The RHS discourages the use of chemicals to control weeds. “We’re calling it planet friendly gardening. We’re not saying to people have weeds everywhere. But you can have a more natural part of your garden, an area where you don’t need to be spraying chemicals. We’ve got an area that we call our wildlife garden, which we’re showcasing. Some people look at it and think this is great. This is where we should be going. Other people think this looks like a mess. We’re saying some weeds are native wild flowering plants.”

The produce from the Wisley World Food Garden.

To Kalpesh’s question whether wild flowers attracted more bees, Pottage responded: “Bees are the most pollinating insects and they have been in decline. If we can move away from spraying chemicals and having plants that flower more profusely through the year, then, of course, as gardeners, we can help with the climate crisis. We can always put in more plants. We can all do our bit.”

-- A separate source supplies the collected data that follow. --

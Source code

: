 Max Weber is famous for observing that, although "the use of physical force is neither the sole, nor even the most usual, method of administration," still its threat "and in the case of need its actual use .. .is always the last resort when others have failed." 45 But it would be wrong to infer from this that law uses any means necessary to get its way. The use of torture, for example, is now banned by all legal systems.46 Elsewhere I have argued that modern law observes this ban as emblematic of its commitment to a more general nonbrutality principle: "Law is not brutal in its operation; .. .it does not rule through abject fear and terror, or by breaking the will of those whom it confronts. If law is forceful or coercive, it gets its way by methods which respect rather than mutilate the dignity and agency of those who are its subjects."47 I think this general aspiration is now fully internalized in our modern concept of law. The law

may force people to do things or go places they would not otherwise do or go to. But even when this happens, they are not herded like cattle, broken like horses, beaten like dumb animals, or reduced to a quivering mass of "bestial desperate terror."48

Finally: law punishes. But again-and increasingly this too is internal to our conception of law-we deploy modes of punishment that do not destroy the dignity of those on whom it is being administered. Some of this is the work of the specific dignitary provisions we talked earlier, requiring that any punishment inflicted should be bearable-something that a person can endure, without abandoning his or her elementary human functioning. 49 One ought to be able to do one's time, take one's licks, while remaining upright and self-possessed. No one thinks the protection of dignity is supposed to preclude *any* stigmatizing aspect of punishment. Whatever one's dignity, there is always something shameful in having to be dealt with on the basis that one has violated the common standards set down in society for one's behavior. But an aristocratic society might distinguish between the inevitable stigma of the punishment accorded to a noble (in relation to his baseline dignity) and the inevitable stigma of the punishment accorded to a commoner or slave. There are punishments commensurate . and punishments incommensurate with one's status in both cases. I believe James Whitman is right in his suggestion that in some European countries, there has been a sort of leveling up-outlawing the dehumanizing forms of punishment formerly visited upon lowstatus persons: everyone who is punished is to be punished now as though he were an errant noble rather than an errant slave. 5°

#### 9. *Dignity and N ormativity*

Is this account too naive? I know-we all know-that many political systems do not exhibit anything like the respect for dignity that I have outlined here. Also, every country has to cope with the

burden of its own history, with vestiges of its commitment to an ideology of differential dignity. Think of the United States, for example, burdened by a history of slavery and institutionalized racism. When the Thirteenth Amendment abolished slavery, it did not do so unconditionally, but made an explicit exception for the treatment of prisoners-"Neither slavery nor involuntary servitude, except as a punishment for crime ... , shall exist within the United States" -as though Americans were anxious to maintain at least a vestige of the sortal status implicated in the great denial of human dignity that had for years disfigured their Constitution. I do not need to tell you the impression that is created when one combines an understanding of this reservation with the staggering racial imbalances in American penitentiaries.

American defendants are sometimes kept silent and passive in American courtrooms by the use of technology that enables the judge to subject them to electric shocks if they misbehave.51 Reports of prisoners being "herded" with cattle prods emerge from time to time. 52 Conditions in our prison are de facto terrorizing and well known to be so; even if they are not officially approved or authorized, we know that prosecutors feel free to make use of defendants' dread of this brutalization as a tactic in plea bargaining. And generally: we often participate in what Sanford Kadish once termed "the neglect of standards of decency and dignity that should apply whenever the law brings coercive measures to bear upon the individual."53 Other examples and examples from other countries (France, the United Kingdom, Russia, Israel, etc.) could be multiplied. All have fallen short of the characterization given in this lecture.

The Glass House, which was a huge draw for children – they apparently love the “disgusting insect eating plants” – could also be used for weddings, corporate events and drinks receptions. “This is all lit up for Christmas.”

Control of the temperature and the moisture in the air meant it could house everything from bananas to cacti in the dry zone. “There’s lots of fruit in here – we’ve got chocolate, pineapple, banana, mango.”

Fifty years ago, it would not have been possible to grow banana plants outside in Britain. Now it was because of climate change. “There is a Japanese species of banana that’s much hardier now for a lot of people that grow banana,” said Pottage.

A recent addition was the Orchid House.

Pottage stopped and said: “This is our rock garden. This was finished in about 1911, so it’s a very, very early Wisley landscape. Rock gardens were all a passion in the Victorian era. Everyone’s now talking about prairies and meadows and wildlife gardening, but then it was all about rock gardening. It’s beautiful. It’s intensive, it’s always full of weeds, it’s very hard to maintain. We’ve got a team of six full time gardeners on here – and student volunteers apprentices on top of that.”

Plants inside the Glass House

Pottage took the tour through the foliage garden, with a water fountain feature. “I’ve shown you only a quarter of Wisley. There’s the cottage garden, exotic garden, the wildlife garden, the food garden and the wellbeing garden.”

Wisley now has a long line of new benches, which have to be “robust” because often “six people squeeze on to them – and people are getting bigger, aren’t they?” quipped Pottage.

The benches, which cost £4,500 each, could be sponsored for £5,000 by individuals or companies. “It gives people a moment to remember someone.”

Sixty years on from the start of immigration from India, Pakistan, East Africa and other parts of the world, the RHS thinks the benches could be used as memorials for parents and grandparents who have passed away.